With the Transparency Register and Financial Information Act (TraFinG), the transparency register has become a full register.
Previously, it was not necessary to enter certain information in the transparency register if it resulted from other registers. For example, it was not necessary to enter the beneficial owner of a limited liability company (GmbH) if this was derived from the list of shareholders filed in the commercial register. In principle, the beneficial owner is any natural person who directly or indirectly holds more than 25 per cent of the capital shares or voting rights of a company or exercises control over the company in question in a comparable manner.
And in the event that there was no beneficial owner, it was not necessary to enter the board of directors or the management in the transparency register as so-called fictitious beneficial owners.
This has changed. All companies and associations, irrespective of their legal form, must now enter all information in the transparency register that previously did not have to be reported because it could be taken from other registers, such as the commercial register.
This applies above all, but not exclusively, to companies in which the members of the board of directors or management are deemed to be fictitious beneficial owners. Furthermore, limited liability companies that have a beneficial owner must now add this person to the register. It should also be noted that whenever there is a change in the composition of the board of directors or management or in the data subject to registration (e.g. place of residence or surname), the entry in the transparency register must be updated.
In doing so, the updating of the corresponding entries in the commercial register should not be forgotten. Many transactions, such as a change in the personnel of the board of directors or management, or even just a change in the place of residence of a member of the board of directors or management, now entail an obligation to update both the transparency register and the commercial register.
Listed companies (i.e. listed on an organised market) and their subsidiaries are now also subject to reporting requirements. The previous exception, according to which listed companies were always deemed to have fulfilled the obligation to notify the transparency register, has been deleted without replacement.
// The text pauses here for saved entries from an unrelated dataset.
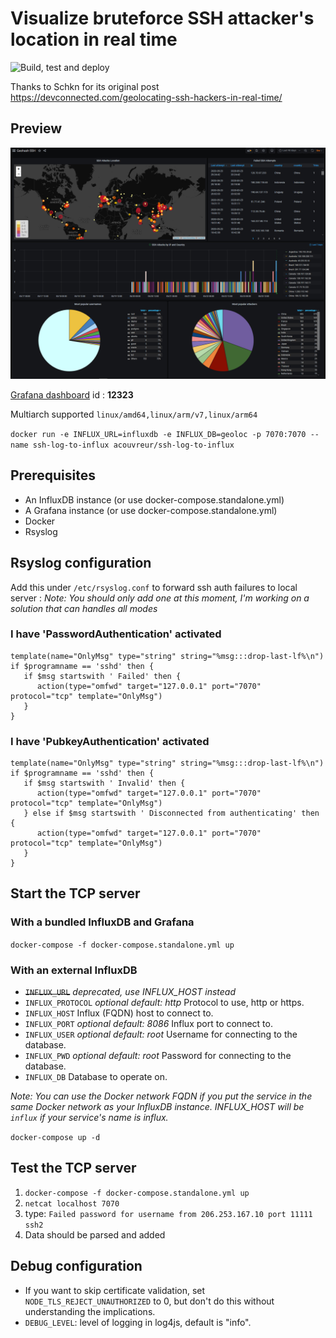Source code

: # Visualize bruteforce SSH attacker's location in real time

![Build, test and deploy](https://github.com/acouvreur/ssh-log-to-influx/workflows/Build,%20test%20and%20deploy/badge.svg)

Thanks to Schkn for its original post https://devconnected.com/geolocating-ssh-hackers-in-real-time/

## Preview

![Dashboard](./dashboard.png)

[Grafana dashboard](https://grafana.com/grafana/dashboards/12323) id : __12323__

Multiarch supported `linux/amd64,linux/arm/v7,linux/arm64`

`docker run -e INFLUX_URL=influxdb -e INFLUX_DB=geoloc -p 7070:7070 --name ssh-log-to-influx acouvreur/ssh-log-to-influx`

## Prerequisites

- An InfluxDB instance (or use docker-compose.standalone.yml)
- A Grafana instance (or use docker-compose.standalone.yml)
- Docker
- Rsyslog

## Rsyslog configuration

Add this under `/etc/rsyslog.conf` to forward ssh auth failures to local server :
*Note: You should only add one at this moment, I'm working on a solution that can handles all modes*

### I have 'PasswordAuthentication' activated

```
template(name="OnlyMsg" type="string" string="%msg:::drop-last-lf%\n")
if $programname == 'sshd' then {
   if $msg startswith ' Failed' then {
      action(type="omfwd" target="127.0.0.1" port="7070" protocol="tcp" template="OnlyMsg")
   }
}
```


### I have 'PubkeyAuthentication' activated

```
template(name="OnlyMsg" type="string" string="%msg:::drop-last-lf%\n")
if $programname == 'sshd' then {
   if $msg startswith ' Invalid' then {
      action(type="omfwd" target="127.0.0.1" port="7070" protocol="tcp" template="OnlyMsg")
   } else if $msg startswith ' Disconnected from authenticating' then {
      action(type="omfwd" target="127.0.0.1" port="7070" protocol="tcp" template="OnlyMsg")
   }
}
```

## Start the TCP server

### With a bundled InfluxDB and Grafana

`docker-compose -f docker-compose.standalone.yml up`

### With an external InfluxDB

- ~~`INFLUX_URL`~~ *deprecated, use INFLUX_HOST instead*
- `INFLUX_PROTOCOL` *optional* *default: http* Protocol to use, http or https.
- `INFLUX_HOST` Influx (FQDN) host to connect to.
- `INFLUX_PORT` *optional* *default: 8086* Influx port to connect to.
- `INFLUX_USER` *optional* *default: root* Username for connecting to the database.
- `INFLUX_PWD` *optional* *default: root* Password for connecting to the database.
- `INFLUX_DB` Database to operate on.

*Note: You can use the Docker network FQDN if you put the service in the same Docker network as your InfluxDB instance. INFLUX_HOST will be `influx` if your service's name is influx.*

`docker-compose up -d`

## Test the TCP server

1. `docker-compose -f docker-compose.standalone.yml up`
2. `netcat localhost 7070`
3. type: `Failed password for username from 206.253.167.10 port 11111 ssh2`
4. Data should be parsed and added

## Debug configuration

* If you want to skip certificate validation, set `NODE_TLS_REJECT_UNAUTHORIZED` to 0, but don't do this without understanding the implications.
* `DEBUG_LEVEL`: level of logging in log4js, default is "info".
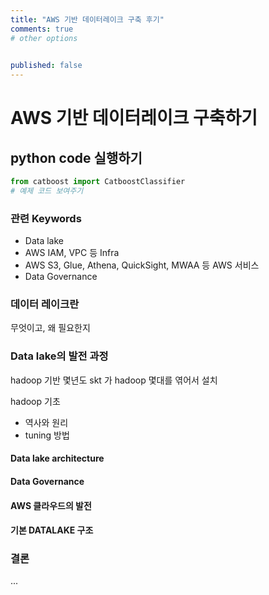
 ```yaml
---
title: "AWS 기반 데이터레이크 구축 후기"
comments: true
# other options

  
published: false
---
```


# AWS 기반 데이터레이크 구축하기
 

## python code 실행하기
```python
from catboost import CatboostClassifier
# 예제 코드 보여주기
```

###  관련 Keywords
- Data lake
- AWS IAM, VPC 등 Infra
- AWS S3, Glue, Athena, QuickSight, MWAA 등 AWS 서비스
- Data Governance

### 데이터 레이크란
무엇이고, 왜 필요한지

### Data lake의 발전 과정
hadoop 기반 몇년도 skt 가 hadoop 몇대를 엮어서 설치 

hadoop 기초
- 역사와 원리
- tuning 방법


#### Data lake architecture

#### Data Governance

#### AWS 클라우드의 발전

#### 기본 DATALAKE 구조


### 결론
...
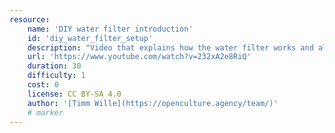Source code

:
 ```yaml
---
resource:
    name: 'DIY water filter introduction'
    id: 'diy_water_filter_setup'
    description: "Video that explains how the water filter works and also shows how to set it up."
    url: 'https://www.youtube.com/watch?v=232xA2e8RiQ'
    duration: 30
    difficulty: 1  
    cost: 0
    license: CC BY-SA 4.0
    author: '[Timm Wille](https://openculture.agency/team/)'
    # marker
---
```

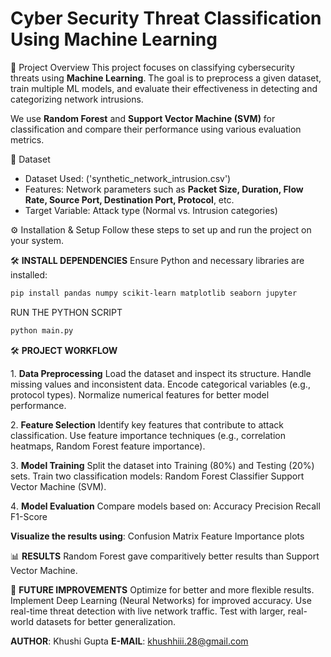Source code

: # Cyber Security Threat Classification Using Machine Learning

📌 Project Overview
This project focuses on classifying cybersecurity threats using **Machine Learning**. The goal is to preprocess a given dataset, train multiple ML models, and evaluate their effectiveness in detecting and categorizing network intrusions.

We use **Random Forest** and **Support Vector Machine (SVM)** for classification and compare their performance using various evaluation metrics.


📂 Dataset
- Dataset Used: ('synthetic_network_intrusion.csv')
- Features: Network parameters such as **Packet Size, Duration, Flow Rate, Source Port, Destination Port, Protocol**, etc.
- Target Variable: Attack type (Normal vs. Intrusion categories)


⚙️ Installation & Setup
Follow these steps to set up and run the project on your system.

🛠️ **INSTALL DEPENDENCIES**
Ensure Python and necessary libraries are installed:
```bash
pip install pandas numpy scikit-learn matplotlib seaborn jupyter
```

RUN THE PYTHON SCRIPT
```bash
python main.py
```

🛠️ **PROJECT WORKFLOW**

1️. **Data Preprocessing**
Load the dataset and inspect its structure.
Handle missing values and inconsistent data.
Encode categorical variables (e.g., protocol types).
Normalize numerical features for better model performance.

2️. **Feature Selection**
Identify key features that contribute to attack classification.
Use feature importance techniques (e.g., correlation heatmaps, Random Forest feature importance).

3️. **Model Training**
Split the dataset into Training (80%) and Testing (20%) sets.
Train two classification models:
Random Forest Classifier
Support Vector Machine (SVM).

4️. **Model Evaluation**
Compare models based on:
Accuracy
Precision
Recall
F1-Score

**Visualize the results using**:
Confusion Matrix
Feature Importance plots

📊 **RESULTS**
Random Forest gave comparitively better results than Support Vector Machine.

🚀 **FUTURE IMPROVEMENTS**
Optimize for better and more flexible results.
Implement Deep Learning (Neural Networks) for improved accuracy.
Use real-time threat detection with live network traffic.
Test with larger, real-world datasets for better generalization.

**AUTHOR**: Khushi Gupta
**E-MAIL**: khushhiii.28@gmail.com
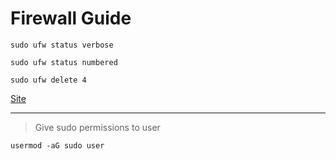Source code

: # Firewall Guide
```
sudo ufw status verbose
```
```
sudo ufw status numbered
```
```
sudo ufw delete 4
```

[Site](https://linuxize.com/post/how-to-list-and-delete-ufw-firewall-rules/)
____
> Give sudo permissions to user
```
usermod -aG sudo user
```
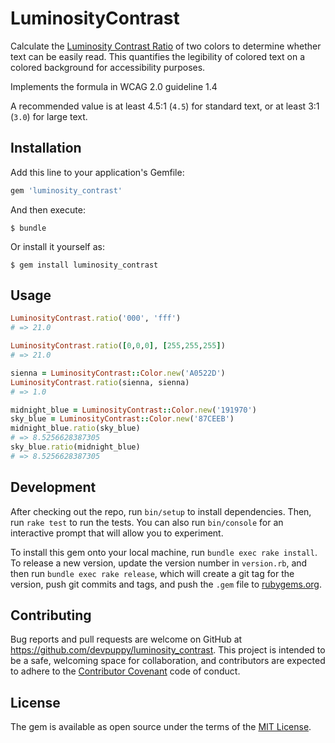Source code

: # LuminosityContrast

Calculate the [Luminosity Contrast Ratio](https://www.w3.org/TR/WCAG20/#contrast-ratiodef) of two colors to determine whether text can be easily read. This quantifies the legibility of colored text on a colored background for accessibility purposes.

Implements the formula in WCAG 2.0 guideline 1.4

A recommended value is at least 4.5:1 (`4.5`) for standard text, or at least 3:1 (`3.0`) for large text.

## Installation

Add this line to your application's Gemfile:

```ruby
gem 'luminosity_contrast'
```

And then execute:

    $ bundle

Or install it yourself as:

    $ gem install luminosity_contrast

## Usage

```ruby
LuminosityContrast.ratio('000', 'fff')
# => 21.0

LuminosityContrast.ratio([0,0,0], [255,255,255])
# => 21.0

sienna = LuminosityContrast::Color.new('A0522D')
LuminosityContrast.ratio(sienna, sienna)
# => 1.0

midnight_blue = LuminosityContrast::Color.new('191970')
sky_blue = LuminosityContrast::Color.new('87CEEB')
midnight_blue.ratio(sky_blue)
# => 8.5256628387305
sky_blue.ratio(midnight_blue)
# => 8.5256628387305
```

## Development

After checking out the repo, run `bin/setup` to install dependencies. Then, run `rake test` to run the tests. You can also run `bin/console` for an interactive prompt that will allow you to experiment.

To install this gem onto your local machine, run `bundle exec rake install`. To release a new version, update the version number in `version.rb`, and then run `bundle exec rake release`, which will create a git tag for the version, push git commits and tags, and push the `.gem` file to [rubygems.org](https://rubygems.org).

## Contributing

Bug reports and pull requests are welcome on GitHub at https://github.com/devpuppy/luminosity_contrast. This project is intended to be a safe, welcoming space for collaboration, and contributors are expected to adhere to the [Contributor Covenant](http://contributor-covenant.org) code of conduct.


## License

The gem is available as open source under the terms of the [MIT License](http://opensource.org/licenses/MIT).

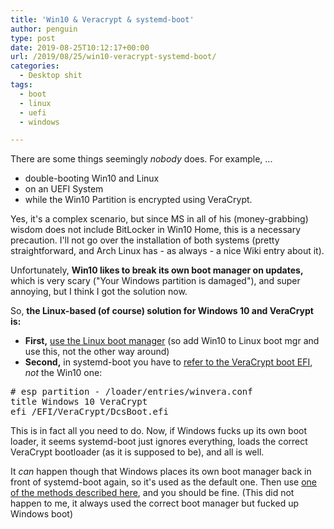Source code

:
 ```yaml
---
title: 'Win10 & Veracrypt & systemd-boot'
author: penguin
type: post
date: 2019-08-25T10:12:17+00:00
url: /2019/08/25/win10-veracrypt-systemd-boot/
categories:
  - Desktop shit
tags:
  - boot
  - linux
  - uefi
  - windows

---
```

There are some things seemingly _nobody_ does. For example, ...

  * double-booting Win10 and Linux
  * on an UEFI System
  * while the Win10 Partition is encrypted using VeraCrypt.

Yes, it's a complex scenario, but since MS in all of his (money-grabbing) wisdom does not include BitLocker in Win10 Home, this is a necessary precaution. I'll not go over the installation of both systems (pretty straightforward, and Arch Linux has - as always - a nice Wiki entry about it).

Unfortunately, **Win10 likes to break its own boot manager on updates,** which is very scary ("Your Windows partition is damaged"), and super annoying, but I think I got the solution now.

So, **the Linux-based (of course) solution for Windows 10 and VeraCrypt is:**

  * **First,** [use the Linux boot manager][1] (so add Win10 to Linux boot mgr and use this, not the other way around)
  * **Second,** in systemd-boot you have to [refer to the VeraCrypt boot EFI][2], _not_ the Win10 one:

<pre class="EnlighterJSRAW" data-enlighter-language="generic"># esp partition - /loader/entries/winvera.conf
title Windows 10 VeraCrypt
efi /EFI/VeraCrypt/DcsBoot.efi</pre>

This is in fact all you need to do. Now, if Windows fucks up its own boot loader, it seems systemd-boot just ignores everything, loads the correct VeraCrypt bootloader (as it is supposed to be), and all is well.

It _can_ happen though that Windows places its own boot manager back in front of systemd-boot again, so it's used as the default one. Then use [one of the methods described here][1], and you should be fine. (This did not happen to me, it always used the correct boot manager but fucked up Windows boot)

 [1]: https://wiki.archlinux.org/index.php/Unified_Extensible_Firmware_Interface#Windows_changes_boot_order
 [2]: https://wiki.archlinux.org/index.php/systemd-boot#EFI_Shells_or_other_EFI_apps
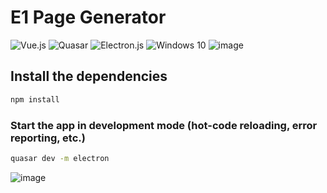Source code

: # E1 Page Generator
![Vue.js](https://img.shields.io/badge/vuejs-%2335495e.svg?style=for-the-badge&logo=vuedotjs&logoColor=%234FC08D) ![Quasar](https://img.shields.io/badge/Quasar-16B7FB?style=for-the-badge&logo=quasar&logoColor=black) ![Electron.js](https://img.shields.io/badge/Electron-191970?style=for-the-badge&logo=Electron&logoColor=white)
![Windows 10](https://img.shields.io/badge/Windows-0078D6?style=for-the-badge&logo=windows&logoColor=white)
![image](https://user-images.githubusercontent.com/37814393/130219830-84c168d7-652d-4de4-b82f-443319e488f8.png)
## Install the dependencies
```bash
npm install
```

### Start the app in development mode (hot-code reloading, error reporting, etc.)
```bash
quasar dev -m electron
```
![image](https://user-images.githubusercontent.com/37814393/130219551-2d84250a-f305-4966-9e40-19441dbc8a4f.png)

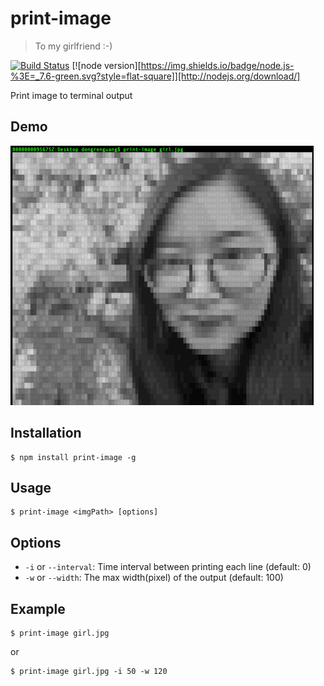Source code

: # print-image
> To my girlfriend :-)

[![Build Status](https://travis-ci.org/dongrenguang/print-image.svg?branch=master)](https://travis-ci.org/dongrenguang/print-image)
[![node version][https://img.shields.io/badge/node.js-%3E=_7.6-green.svg?style=flat-square]][http://nodejs.org/download/]

Print image to terminal output

## Demo
![image](./demo/girl.jpg)

## Installation
```
$ npm install print-image -g
```

## Usage
```
$ print-image <imgPath> [options]
```

## Options
- `-i` or `--interval`: Time interval between printing each line (default: 0)
- `-w` or `--width`: The max width(pixel) of the output (default: 100)

## Example
```
$ print-image girl.jpg
```
or
```
$ print-image girl.jpg -i 50 -w 120
```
The following transitional periods apply to companies or associations that have become subject to the reporting obligation as a result of the amendment to the law, within which the notifications that were not previously required must be made subsequently:
|Legal form||Expiry of the transitional period|
|AG, SE, KGaA||31 March 2022|
|GmbH, cooperative, European cooperative, partnership||30 June 2022|
|In all other cases (in particular foundations, registered private companies)||31 December 2022|
Failure to comply with the reporting obligation may result in fines.
Companies and associations newly established as of the date of entry into force of the TraFinG do not benefit from the transitional provisions. They must report their data to the Transparency Register immediately after establishment.
This change in the law will lead to an increased administrative burden for many companies. On the other hand, the transparency register will now be much more informative. Until now, it has been very time-consuming, especially for limited liability companies, to determine the beneficial owner from the entries in other registers.